- _Goal of the exercise_
Please restate word for word the line holding "local website for" and every following line through the end of the entries.

- _Given information_
******************************

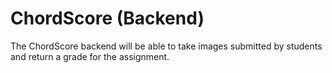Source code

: # ChordScore (Backend)

The ChordScore backend will be able to take images submitted by students and return a grade for the assignment.
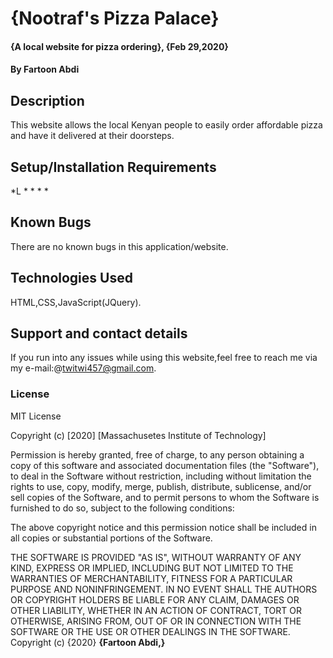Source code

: 
# {Nootraf's Pizza Palace}
#### {A local website for pizza ordering}, {Feb 29,2020}
#### By **Fartoon Abdi**
## Description
This website allows the local Kenyan people to easily order affordable pizza and have it delivered at their doorsteps.
## Setup/Installation Requirements
*L 
* 
*
*
* 
## Known Bugs
There are no known bugs in this application/website.
## Technologies Used
HTML,CSS,JavaScript(JQuery).
## Support and contact details
If you run into any issues while using this website,feel free to reach me via my e-mail:@twitwi457@gmail.com.
### License
MIT License

Copyright (c) [2020] [Massachusetes Institute of Technology]

Permission is hereby granted, free of charge, to any person obtaining a copy
of this software and associated documentation files (the "Software"), to deal
in the Software without restriction, including without limitation the rights
to use, copy, modify, merge, publish, distribute, sublicense, and/or sell
copies of the Software, and to permit persons to whom the Software is
furnished to do so, subject to the following conditions:

The above copyright notice and this permission notice shall be included in all
copies or substantial portions of the Software.

THE SOFTWARE IS PROVIDED "AS IS", WITHOUT WARRANTY OF ANY KIND, EXPRESS OR
IMPLIED, INCLUDING BUT NOT LIMITED TO THE WARRANTIES OF MERCHANTABILITY,
FITNESS FOR A PARTICULAR PURPOSE AND NONINFRINGEMENT. IN NO EVENT SHALL THE
AUTHORS OR COPYRIGHT HOLDERS BE LIABLE FOR ANY CLAIM, DAMAGES OR OTHER
LIABILITY, WHETHER IN AN ACTION OF CONTRACT, TORT OR OTHERWISE, ARISING FROM,
OUT OF OR IN CONNECTION WITH THE SOFTWARE OR THE USE OR OTHER DEALINGS IN THE
SOFTWARE.
Copyright (c) {2020} **{Fartoon Abdi,}**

******************************

- _Result for this task_
#### {A local website for pizza ordering}, {Feb 29,2020}
#### By **Fartoon Abdi**
## Description
This website allows the local Kenyan people to easily order affordable pizza and have it delivered at their doorsteps.
## Setup/Installation Requirements
*L 
* 
*
*
* 
## Known Bugs
There are no known bugs in this application/website.
## Technologies Used
HTML,CSS,JavaScript(JQuery).
## Support and contact details
If you run into any issues while using this website,feel free to reach me via my e-mail:@twitwi457@gmail.com.
### License
MIT License

Copyright (c) [2020] [Massachusetes Institute of Technology]

Permission is hereby granted, free of charge, to any person obtaining a copy
of this software and associated documentation files (the "Software"), to deal
in the Software without restriction, including without limitation the rights
to use, copy, modify, merge, publish, distribute, sublicense, and/or sell
copies of the Software, and to permit persons to whom the Software is
furnished to do so, subject to the following conditions:

The above copyright notice and this permission notice shall be included in all
copies or substantial portions of the Software.

THE SOFTWARE IS PROVIDED "AS IS", WITHOUT WARRANTY OF ANY KIND, EXPRESS OR
IMPLIED, INCLUDING BUT NOT LIMITED TO THE WARRANTIES OF MERCHANTABILITY,
FITNESS FOR A PARTICULAR PURPOSE AND NONINFRINGEMENT. IN NO EVENT SHALL THE
AUTHORS OR COPYRIGHT HOLDERS BE LIABLE FOR ANY CLAIM, DAMAGES OR OTHER
LIABILITY, WHETHER IN AN ACTION OF CONTRACT, TORT OR OTHERWISE, ARISING FROM,
OUT OF OR IN CONNECTION WITH THE SOFTWARE OR THE USE OR OTHER DEALINGS IN THE
SOFTWARE.
Copyright (c) {2020} **{Fartoon Abdi,}**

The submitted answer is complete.